Als auch noch seine Ehe in die Brüche ging, wurde der Anwalt zum Alkoholiker. Zuletzt benötigte er täglich zwei Flaschen Wodka. Wenn Klienten anläuteten, versteckte er sich teilweise unter dem Schreibtisch, um nicht mit ihnen sprechen zu müssen. Schließlich wurde er mit einem Nervenzusammenbruch in die Psychiatrie eingeliefert, und seine Kanzleileiterin rief endlich einen befreundete Anwalt um Hilfe, weil sie keine Ahnung hatte, wie es weitergehen sollte.

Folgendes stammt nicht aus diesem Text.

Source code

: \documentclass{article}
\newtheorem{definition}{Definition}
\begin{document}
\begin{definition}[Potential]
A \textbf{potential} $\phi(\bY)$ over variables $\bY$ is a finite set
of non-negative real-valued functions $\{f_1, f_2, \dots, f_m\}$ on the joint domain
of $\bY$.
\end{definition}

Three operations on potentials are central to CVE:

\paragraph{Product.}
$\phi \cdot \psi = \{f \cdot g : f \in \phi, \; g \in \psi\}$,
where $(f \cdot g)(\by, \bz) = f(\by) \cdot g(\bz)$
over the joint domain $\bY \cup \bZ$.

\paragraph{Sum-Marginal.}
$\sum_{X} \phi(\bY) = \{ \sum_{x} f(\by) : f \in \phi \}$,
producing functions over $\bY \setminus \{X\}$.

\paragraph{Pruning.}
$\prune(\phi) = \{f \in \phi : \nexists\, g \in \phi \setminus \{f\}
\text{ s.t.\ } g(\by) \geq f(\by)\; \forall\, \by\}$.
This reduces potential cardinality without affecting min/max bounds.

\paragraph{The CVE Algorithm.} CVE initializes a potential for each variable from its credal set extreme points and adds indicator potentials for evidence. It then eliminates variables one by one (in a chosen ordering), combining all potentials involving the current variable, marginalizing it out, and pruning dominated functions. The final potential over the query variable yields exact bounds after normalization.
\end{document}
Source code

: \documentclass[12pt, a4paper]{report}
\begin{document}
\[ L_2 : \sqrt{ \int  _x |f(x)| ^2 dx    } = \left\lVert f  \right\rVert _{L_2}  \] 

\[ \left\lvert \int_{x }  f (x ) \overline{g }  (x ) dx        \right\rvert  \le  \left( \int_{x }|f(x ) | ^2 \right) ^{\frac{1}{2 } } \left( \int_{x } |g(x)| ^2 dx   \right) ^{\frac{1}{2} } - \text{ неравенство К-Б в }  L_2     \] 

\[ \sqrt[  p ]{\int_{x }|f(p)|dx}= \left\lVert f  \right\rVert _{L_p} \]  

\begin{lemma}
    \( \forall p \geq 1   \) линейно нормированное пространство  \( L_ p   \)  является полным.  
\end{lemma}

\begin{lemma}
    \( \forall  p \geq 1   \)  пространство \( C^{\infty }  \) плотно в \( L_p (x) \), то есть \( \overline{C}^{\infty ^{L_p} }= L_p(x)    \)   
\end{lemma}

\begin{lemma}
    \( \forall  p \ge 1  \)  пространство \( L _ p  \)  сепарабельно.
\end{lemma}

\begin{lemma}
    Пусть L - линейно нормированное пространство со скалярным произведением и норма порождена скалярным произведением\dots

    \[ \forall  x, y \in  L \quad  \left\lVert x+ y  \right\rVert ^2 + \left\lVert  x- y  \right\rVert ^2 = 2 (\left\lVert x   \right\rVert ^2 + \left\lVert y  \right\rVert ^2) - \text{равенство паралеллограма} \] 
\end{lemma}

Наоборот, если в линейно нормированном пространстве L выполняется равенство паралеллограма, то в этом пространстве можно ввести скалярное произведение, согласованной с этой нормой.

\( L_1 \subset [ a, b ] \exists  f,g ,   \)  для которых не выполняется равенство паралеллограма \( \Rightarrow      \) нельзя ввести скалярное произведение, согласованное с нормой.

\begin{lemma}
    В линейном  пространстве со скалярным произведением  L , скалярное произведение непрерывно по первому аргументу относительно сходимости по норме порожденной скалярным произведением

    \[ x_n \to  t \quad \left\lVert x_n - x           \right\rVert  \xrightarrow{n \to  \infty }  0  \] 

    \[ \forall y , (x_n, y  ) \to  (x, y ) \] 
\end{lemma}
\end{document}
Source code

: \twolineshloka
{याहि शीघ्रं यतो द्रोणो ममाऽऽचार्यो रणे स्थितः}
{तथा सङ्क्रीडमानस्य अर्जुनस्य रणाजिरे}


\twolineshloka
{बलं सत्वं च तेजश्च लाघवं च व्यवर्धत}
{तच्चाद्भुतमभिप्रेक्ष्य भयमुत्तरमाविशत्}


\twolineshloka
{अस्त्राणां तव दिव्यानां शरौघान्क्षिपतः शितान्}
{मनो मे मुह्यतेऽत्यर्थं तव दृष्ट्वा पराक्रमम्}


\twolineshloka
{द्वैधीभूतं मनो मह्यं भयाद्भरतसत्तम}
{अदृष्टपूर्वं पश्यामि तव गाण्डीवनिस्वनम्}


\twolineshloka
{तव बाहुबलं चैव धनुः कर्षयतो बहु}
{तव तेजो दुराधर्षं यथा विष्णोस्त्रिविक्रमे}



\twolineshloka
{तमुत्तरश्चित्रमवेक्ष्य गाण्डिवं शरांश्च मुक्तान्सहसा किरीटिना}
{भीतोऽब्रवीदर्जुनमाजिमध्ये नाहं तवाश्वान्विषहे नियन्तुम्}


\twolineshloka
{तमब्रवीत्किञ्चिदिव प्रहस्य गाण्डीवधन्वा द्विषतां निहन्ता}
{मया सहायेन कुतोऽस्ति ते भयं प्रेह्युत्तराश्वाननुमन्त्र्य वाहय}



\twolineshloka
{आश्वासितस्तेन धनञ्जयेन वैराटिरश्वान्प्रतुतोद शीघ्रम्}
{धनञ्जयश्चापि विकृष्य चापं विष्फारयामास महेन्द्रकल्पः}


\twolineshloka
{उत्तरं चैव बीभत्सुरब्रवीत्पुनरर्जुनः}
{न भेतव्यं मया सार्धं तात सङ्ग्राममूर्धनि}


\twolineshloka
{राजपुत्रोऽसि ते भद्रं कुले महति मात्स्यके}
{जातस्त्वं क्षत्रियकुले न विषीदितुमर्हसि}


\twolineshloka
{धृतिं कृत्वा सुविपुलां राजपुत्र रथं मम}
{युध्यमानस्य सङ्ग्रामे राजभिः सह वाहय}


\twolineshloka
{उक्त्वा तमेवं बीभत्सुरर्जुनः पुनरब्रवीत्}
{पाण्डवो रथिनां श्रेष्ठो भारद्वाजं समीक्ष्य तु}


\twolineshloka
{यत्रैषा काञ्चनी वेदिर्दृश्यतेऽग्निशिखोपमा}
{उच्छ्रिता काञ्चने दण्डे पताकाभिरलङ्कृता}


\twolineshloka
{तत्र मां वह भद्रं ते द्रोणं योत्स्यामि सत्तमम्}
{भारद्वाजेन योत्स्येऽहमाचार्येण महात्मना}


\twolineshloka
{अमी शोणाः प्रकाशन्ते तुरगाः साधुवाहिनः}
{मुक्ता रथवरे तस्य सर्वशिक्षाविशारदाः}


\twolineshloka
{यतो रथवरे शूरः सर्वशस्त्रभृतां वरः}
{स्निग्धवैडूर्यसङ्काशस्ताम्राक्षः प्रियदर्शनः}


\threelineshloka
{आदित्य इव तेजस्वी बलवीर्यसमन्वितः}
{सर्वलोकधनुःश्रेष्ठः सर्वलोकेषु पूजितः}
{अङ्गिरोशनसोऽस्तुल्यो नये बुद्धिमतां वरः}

"Eine gescheiterte Existenz"
"Es war ein
Riesenkuddelmuddel", schilderte der "Helfer in der Not" im Zeugenstand seine
Eindrücke, als er die Büroräumlichkeiten seines Freundes betrat und die
Papierberge zu sichten begann. Den Angeklagten bezeichnete er als
"unglücklichen Menschen", der in seinem Leben nicht das umgesetzt habe, was
er aus sich machen hätte wollen: "Er ist völlig zerstört. Eine gescheiterte
Existenz."
Seit er seinen Beruf nicht mehr ausüben muss, geht es dem 61-Jährigen nach eigenem Bekunden wieder besser, obwohl er zur Schadensgutmachung aufs Existenzminimum gepfändet wird. Wie der Angeklagte abschließend eindringlich betonte, hatte er das unterschlagene Geld nicht für ein Leben in Saus und Braus verwendet, sondern schlicht und ergreifend für sein bescheidenes Dasein benötigt: "Ich habe einen 15 Jahre alten VW Polo gefahren. Urlaub hab ich gratis bei meinem Bruder gemacht. Und das Gewand hab' ich von der Stange gekauft."
Das Urteil ist nicht rechtskräftig. Der Staatsanwalt gab vorerst keine Rechtsmittelerklärung ab.